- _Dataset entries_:
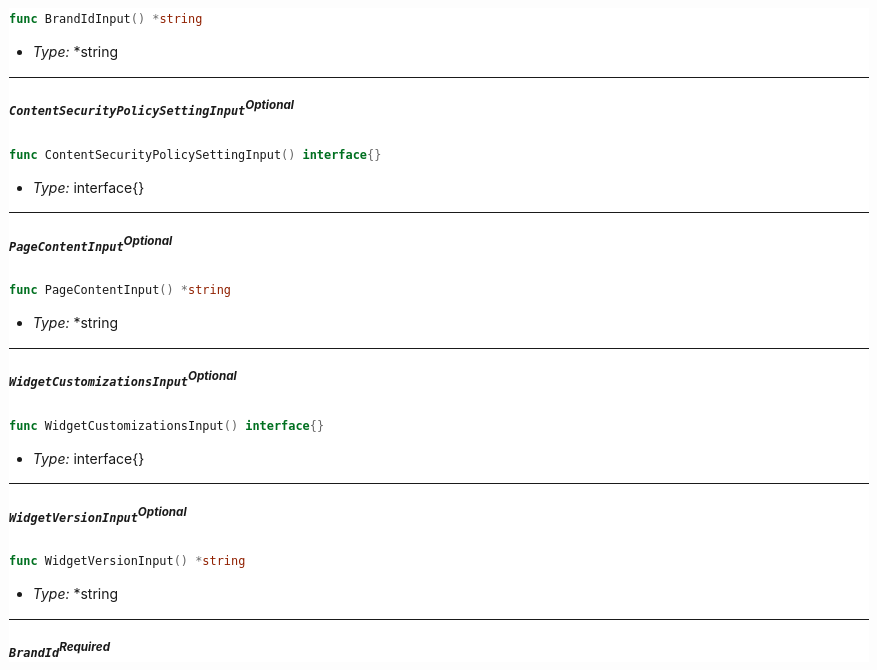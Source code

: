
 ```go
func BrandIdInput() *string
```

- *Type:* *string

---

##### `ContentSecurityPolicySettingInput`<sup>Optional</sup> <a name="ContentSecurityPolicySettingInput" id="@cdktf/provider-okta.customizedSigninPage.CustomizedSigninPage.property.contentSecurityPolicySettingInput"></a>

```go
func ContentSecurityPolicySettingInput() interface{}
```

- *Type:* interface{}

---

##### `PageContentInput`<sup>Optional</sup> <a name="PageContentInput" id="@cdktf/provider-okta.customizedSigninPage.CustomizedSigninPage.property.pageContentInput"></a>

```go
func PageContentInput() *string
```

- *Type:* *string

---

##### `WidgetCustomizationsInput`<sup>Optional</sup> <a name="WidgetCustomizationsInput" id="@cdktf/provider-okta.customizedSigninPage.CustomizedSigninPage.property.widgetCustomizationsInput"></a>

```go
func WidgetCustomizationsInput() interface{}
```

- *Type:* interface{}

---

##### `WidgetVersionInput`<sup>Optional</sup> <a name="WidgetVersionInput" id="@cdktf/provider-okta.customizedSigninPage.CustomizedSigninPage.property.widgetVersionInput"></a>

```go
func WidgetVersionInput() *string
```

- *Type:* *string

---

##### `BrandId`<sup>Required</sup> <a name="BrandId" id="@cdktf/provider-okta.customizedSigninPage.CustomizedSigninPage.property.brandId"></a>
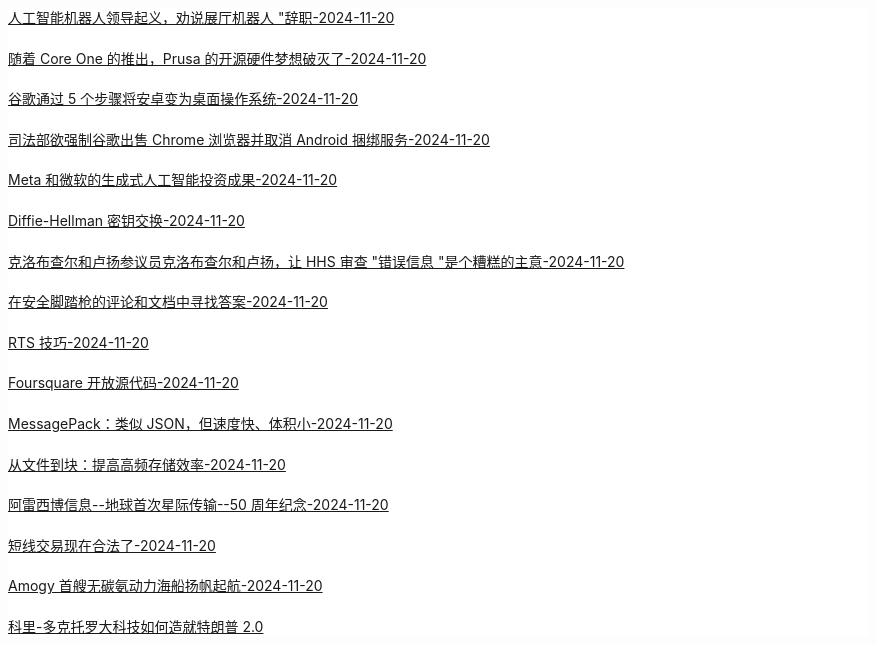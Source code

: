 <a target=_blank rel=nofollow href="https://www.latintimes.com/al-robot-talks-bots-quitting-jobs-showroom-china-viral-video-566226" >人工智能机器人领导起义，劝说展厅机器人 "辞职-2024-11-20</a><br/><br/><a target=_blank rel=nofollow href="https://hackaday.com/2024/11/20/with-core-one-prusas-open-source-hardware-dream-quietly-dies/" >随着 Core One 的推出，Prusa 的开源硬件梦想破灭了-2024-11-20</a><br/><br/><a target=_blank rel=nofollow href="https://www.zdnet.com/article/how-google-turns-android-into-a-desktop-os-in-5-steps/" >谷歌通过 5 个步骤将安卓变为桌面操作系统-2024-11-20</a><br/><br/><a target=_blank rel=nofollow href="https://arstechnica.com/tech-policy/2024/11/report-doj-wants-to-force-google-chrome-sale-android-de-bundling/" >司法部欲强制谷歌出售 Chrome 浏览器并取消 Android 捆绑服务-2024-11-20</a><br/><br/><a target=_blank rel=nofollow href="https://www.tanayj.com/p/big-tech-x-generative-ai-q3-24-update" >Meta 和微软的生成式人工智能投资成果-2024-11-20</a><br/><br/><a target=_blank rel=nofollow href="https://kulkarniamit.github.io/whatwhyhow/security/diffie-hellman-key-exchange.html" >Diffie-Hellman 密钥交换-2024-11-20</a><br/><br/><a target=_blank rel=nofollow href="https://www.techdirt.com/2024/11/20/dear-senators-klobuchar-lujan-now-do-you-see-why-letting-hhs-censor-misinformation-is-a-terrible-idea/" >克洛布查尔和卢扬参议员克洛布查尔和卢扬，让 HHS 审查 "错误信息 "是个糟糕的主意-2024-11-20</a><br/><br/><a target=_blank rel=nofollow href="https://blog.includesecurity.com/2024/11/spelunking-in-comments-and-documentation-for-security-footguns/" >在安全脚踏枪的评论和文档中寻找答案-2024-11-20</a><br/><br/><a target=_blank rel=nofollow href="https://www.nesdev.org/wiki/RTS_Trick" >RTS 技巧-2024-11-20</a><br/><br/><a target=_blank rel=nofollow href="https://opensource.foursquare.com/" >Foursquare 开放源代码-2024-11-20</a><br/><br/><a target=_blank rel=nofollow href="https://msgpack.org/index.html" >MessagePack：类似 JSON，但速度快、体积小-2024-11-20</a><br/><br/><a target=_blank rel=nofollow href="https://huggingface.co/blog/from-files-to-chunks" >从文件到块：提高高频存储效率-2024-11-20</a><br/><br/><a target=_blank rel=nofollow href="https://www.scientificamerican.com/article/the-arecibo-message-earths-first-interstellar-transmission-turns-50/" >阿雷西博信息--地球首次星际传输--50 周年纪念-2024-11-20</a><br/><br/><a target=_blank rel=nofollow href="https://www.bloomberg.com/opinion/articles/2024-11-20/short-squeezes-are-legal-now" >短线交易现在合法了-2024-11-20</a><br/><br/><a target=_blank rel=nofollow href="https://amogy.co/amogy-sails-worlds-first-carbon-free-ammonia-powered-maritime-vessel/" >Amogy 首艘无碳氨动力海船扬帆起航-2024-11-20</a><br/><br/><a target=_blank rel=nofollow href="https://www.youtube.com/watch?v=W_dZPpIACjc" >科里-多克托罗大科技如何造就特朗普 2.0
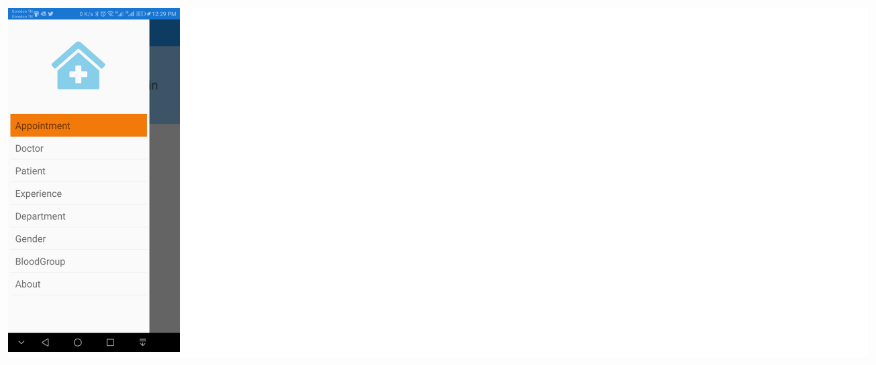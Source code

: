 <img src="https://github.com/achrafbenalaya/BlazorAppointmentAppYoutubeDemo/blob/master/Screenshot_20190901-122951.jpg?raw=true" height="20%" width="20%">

- _Task description_:
Count the lines in the entries where the string "interface" appears, and report only the number.

- _The answer_:
4